Brief: Reproduce every record below exactly as written, but leave out any pictures.

[Opening Input records section]

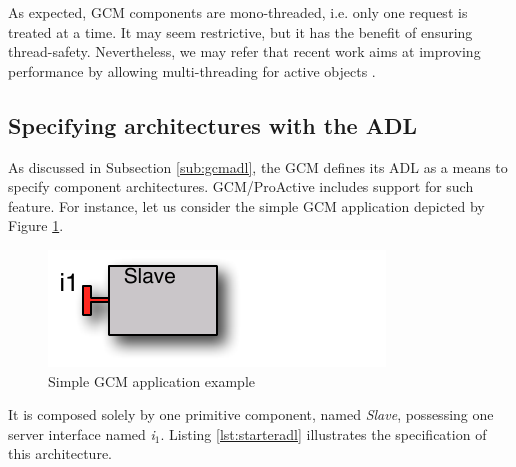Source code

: 	
		As expected, \ac{GCM} components are mono-threaded, i.e. only one request is treated at a time.
	It may seem restrictive, but it has the benefit of ensuring thread-safety. Nevertheless,
	we may refer that recent work aims at improving performance by allowing multi-threading
	for active objects \cite{henrio:hal-00818482}.
	
	
\subsection{Specifying architectures with the ADL}
\label{sub:gcmproadl}

	
		As discussed in Subsection \ref{sub:gcmadl}, the \ac{GCM} defines its \ac{ADL} as a means
	to specify component architectures. GCM/ProActive includes support for such feature. For instance,
	let us consider the simple \ac{GCM} application depicted by Figure \ref{fig:starter}.

		\begin{figure}[H]
		\centering
	   \includegraphics[scale=1]{figures/chapter2/starter.pdf} 	
   		\caption{Simple GCM application example}
   		\label{fig:starter}
		\end{figure}


	\noindent It is composed solely by one primitive component, named \textit{Slave}, possessing one server interface
	named \textit{i$_1$}. Listing \ref{lst:starteradl} illustrates the specification of this architecture. 

		

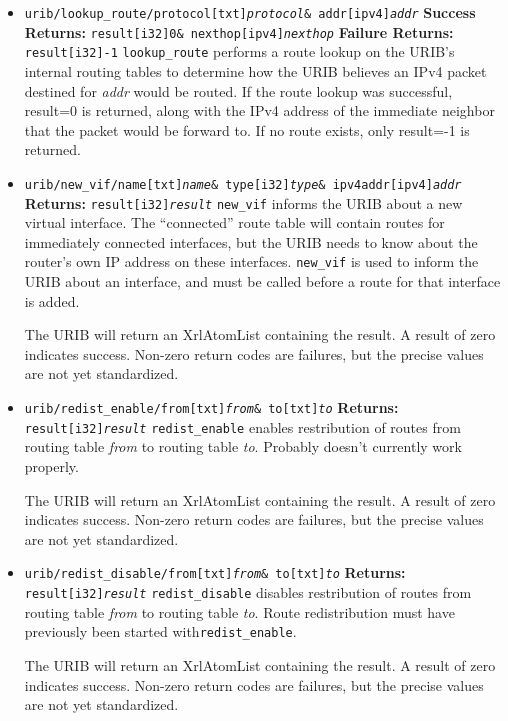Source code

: \documentclass[11pt]{article}
\begin{document}
\begin{itemize}
\item 
{\tt urib/lookup\_route/protocol[txt]{\it protocol}\& addr[ipv4]{\it addr}}
\newline
{\bf Success Returns:} {\tt result[i32]0\& nexthop[ipv4]{\it nexthop}}
\newline
{\bf Failure Returns:} {\tt result[i32]-1}
\newline
{\tt lookup\_route} performs a route lookup on the URIB's internal
routing tables to determine how the URIB believes an IPv4 packet
destined for {\it addr} would be routed.  If the route lookup was
successful, result=0 is returned, along with the IPv4 address of the
immediate neighbor that the packet would be forward to.  If no route
exists, only result=-1 is returned.

\item 
{\tt urib/new\_vif/name[txt]{\it name}\& type[i32]{\it type}\& ipv4addr[ipv4]{\it addr}}
\newline
{\bf Returns:} {\tt result[i32]{\it result}}
\newline
{\tt new\_vif} informs the URIB about a new virtual interface.  The
``connected'' route table will contain routes for immediately
connected interfaces, but the URIB needs to know about the router's
own IP address on these interfaces.  {\tt new\_vif} is used to inform
the URIB about an interface, and must be called before a route for
that interface is added.

The URIB will return an XrlAtomList containing the result.  A result
of zero indicates success.  Non-zero return codes are failures, but
the precise values are not yet standardized.

\item 
{\tt urib/redist\_enable/from[txt]{\it from}\& to[txt]{\it to}}
\newline
{\bf Returns:} {\tt result[i32]{\it result}}
\newline
{\tt redist\_enable} enables restribution of routes from routing table
{\it from} to routing table {\it to}.  Probably doesn't currently work
properly.

The URIB will return an XrlAtomList containing the result.  A result
of zero indicates success.  Non-zero return codes are failures, but
the precise values are not yet standardized.
\item 
{\tt urib/redist\_disable/from[txt]{\it from}\& to[txt]{\it to}}
\newline
{\bf Returns:} {\tt result[i32]{\it result}}
\newline
{\tt redist\_disable} disables restribution of routes from routing
table {\it from} to routing table {\it to}.  Route redistribution must
have previously been started with{\tt redist\_enable}.

The URIB will return an XrlAtomList containing the result.  A result
of zero indicates success.  Non-zero return codes are failures, but
the precise values are not yet standardized.
\end{itemize}
\end{document}
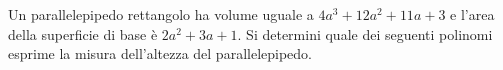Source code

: Un parallelepipedo rettangolo ha volume uguale a
$4a^3 + 12a^2 + 11a + 3$ e l'area della superficie di base è
$2a^2 + 3a + 1$. 
Si determini quale dei seguenti polinomi esprime la misura 
dell'altezza del parallelepipedo.
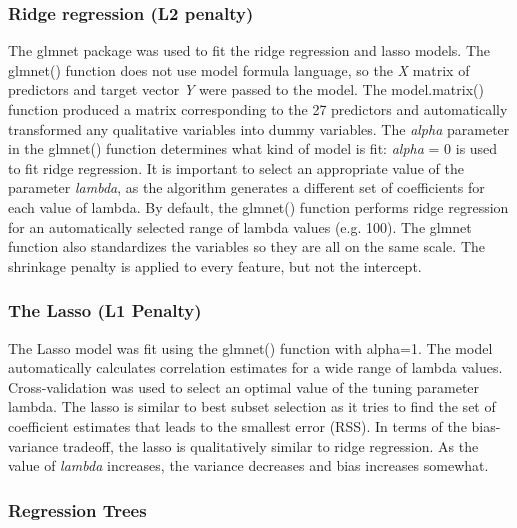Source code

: \documentclass[sigconf]{acmart}
\begin{document}

\subsubsection{Ridge regression (L2 penalty)} 

The glmnet package was used to fit the ridge regression and lasso models. 
The glmnet() function does not use model formula language, so the \textit{X} 
matrix of predictors and target vector \textit{Y} were passed to the model. 
The model.matrix() function produced a matrix corresponding to the 27 predictors 
and automatically transformed any qualitative variables into dummy variables. 
The \textit{alpha} parameter in the glmnet() function determines what kind of 
model is fit: \textit{alpha} = 0 is used to fit ridge regression. It is 
important to select an appropriate value of the parameter \textit{lambda}, 
as the algorithm generates a different set of coefficients for each value of
lambda. By default, the glmnet() function performs ridge regression for an
automatically selected range of lambda values (e.g. 100). The glmnet function 
also standardizes the variables so they are all on the same scale. The 
shrinkage penalty is applied to every feature, but not the intercept. 


\subsubsection{The Lasso (L1 Penalty)} 
 
The Lasso model was fit using the glmnet() function with alpha=1. The model 
automatically calculates correlation estimates for a wide range of lambda 
values. Cross-validation was used to select an optimal value of the tuning 
parameter lambda. The lasso is similar to best subset selection as it tries 
to find the set of coefficient estimates that leads to the smallest error (RSS). 
In terms of the bias-variance tradeoff, the lasso is qualitatively similar to 
ridge regression. As the value of \textit{lambda} increases, the variance
decreases and bias increases somewhat. 


\subsubsection{Regression Trees} 
\end{document}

[Closing Input records section]

The answer:
Source code

: 	
		As expected, \ac{GCM} components are mono-threaded, i.e. only one request is treated at a time.
	It may seem restrictive, but it has the benefit of ensuring thread-safety. Nevertheless,
	we may refer that recent work aims at improving performance by allowing multi-threading
	for active objects \cite{henrio:hal-00818482}.
	
	
\subsection{Specifying architectures with the ADL}
\label{sub:gcmproadl}

	
		As discussed in Subsection \ref{sub:gcmadl}, the \ac{GCM} defines its \ac{ADL} as a means
	to specify component architectures. GCM/ProActive includes support for such feature. For instance,
	let us consider the simple \ac{GCM} application depicted by Figure \ref{fig:starter}.

		\begin{figure}[H]
		\centering
	   \includegraphics[scale=1]{figures/chapter2/starter.pdf} 	
   		\caption{Simple GCM application example}
   		\label{fig:starter}
		\end{figure}


	\noindent It is composed solely by one primitive component, named \textit{Slave}, possessing one server interface
	named \textit{i$_1$}. Listing \ref{lst:starteradl} illustrates the specification of this architecture. 

		

Source code

: \documentclass[11pt]{article}
\begin{document}
\begin{itemize}
\item 
{\tt urib/lookup\_route/protocol[txt]{\it protocol}\& addr[ipv4]{\it addr}}
\newline
{\bf Success Returns:} {\tt result[i32]0\& nexthop[ipv4]{\it nexthop}}
\newline
{\bf Failure Returns:} {\tt result[i32]-1}
\newline
{\tt lookup\_route} performs a route lookup on the URIB's internal
routing tables to determine how the URIB believes an IPv4 packet
destined for {\it addr} would be routed.  If the route lookup was
successful, result=0 is returned, along with the IPv4 address of the
immediate neighbor that the packet would be forward to.  If no route
exists, only result=-1 is returned.

\item 
{\tt urib/new\_vif/name[txt]{\it name}\& type[i32]{\it type}\& ipv4addr[ipv4]{\it addr}}
\newline
{\bf Returns:} {\tt result[i32]{\it result}}
\newline
{\tt new\_vif} informs the URIB about a new virtual interface.  The
``connected'' route table will contain routes for immediately
connected interfaces, but the URIB needs to know about the router's
own IP address on these interfaces.  {\tt new\_vif} is used to inform
the URIB about an interface, and must be called before a route for
that interface is added.

The URIB will return an XrlAtomList containing the result.  A result
of zero indicates success.  Non-zero return codes are failures, but
the precise values are not yet standardized.

\item 
{\tt urib/redist\_enable/from[txt]{\it from}\& to[txt]{\it to}}
\newline
{\bf Returns:} {\tt result[i32]{\it result}}
\newline
{\tt redist\_enable} enables restribution of routes from routing table
{\it from} to routing table {\it to}.  Probably doesn't currently work
properly.

The URIB will return an XrlAtomList containing the result.  A result
of zero indicates success.  Non-zero return codes are failures, but
the precise values are not yet standardized.
\item 
{\tt urib/redist\_disable/from[txt]{\it from}\& to[txt]{\it to}}
\newline
{\bf Returns:} {\tt result[i32]{\it result}}
\newline
{\tt redist\_disable} disables restribution of routes from routing
table {\it from} to routing table {\it to}.  Route redistribution must
have previously been started with{\tt redist\_enable}.

The URIB will return an XrlAtomList containing the result.  A result
of zero indicates success.  Non-zero return codes are failures, but
the precise values are not yet standardized.
\end{itemize}
\end{document}
Source code

: Un parallelepipedo rettangolo ha volume uguale a
$4a^3 + 12a^2 + 11a + 3$ e l'area della superficie di base è
$2a^2 + 3a + 1$. 
Si determini quale dei seguenti polinomi esprime la misura 
dell'altezza del parallelepipedo.
Source code

: \documentclass[sigconf]{acmart}
\begin{document}

\subsubsection{Ridge regression (L2 penalty)} 

The glmnet package was used to fit the ridge regression and lasso models. 
The glmnet() function does not use model formula language, so the \textit{X} 
matrix of predictors and target vector \textit{Y} were passed to the model. 
The model.matrix() function produced a matrix corresponding to the 27 predictors 
and automatically transformed any qualitative variables into dummy variables. 
The \textit{alpha} parameter in the glmnet() function determines what kind of 
model is fit: \textit{alpha} = 0 is used to fit ridge regression. It is 
important to select an appropriate value of the parameter \textit{lambda}, 
as the algorithm generates a different set of coefficients for each value of
lambda. By default, the glmnet() function performs ridge regression for an
automatically selected range of lambda values (e.g. 100). The glmnet function 
also standardizes the variables so they are all on the same scale. The 
shrinkage penalty is applied to every feature, but not the intercept. 


\subsubsection{The Lasso (L1 Penalty)} 
 
The Lasso model was fit using the glmnet() function with alpha=1. The model 
automatically calculates correlation estimates for a wide range of lambda 
values. Cross-validation was used to select an optimal value of the tuning 
parameter lambda. The lasso is similar to best subset selection as it tries 
to find the set of coefficient estimates that leads to the smallest error (RSS). 
In terms of the bias-variance tradeoff, the lasso is qualitatively similar to 
ridge regression. As the value of \textit{lambda} increases, the variance
decreases and bias increases somewhat. 


\subsubsection{Regression Trees} 
\end{document}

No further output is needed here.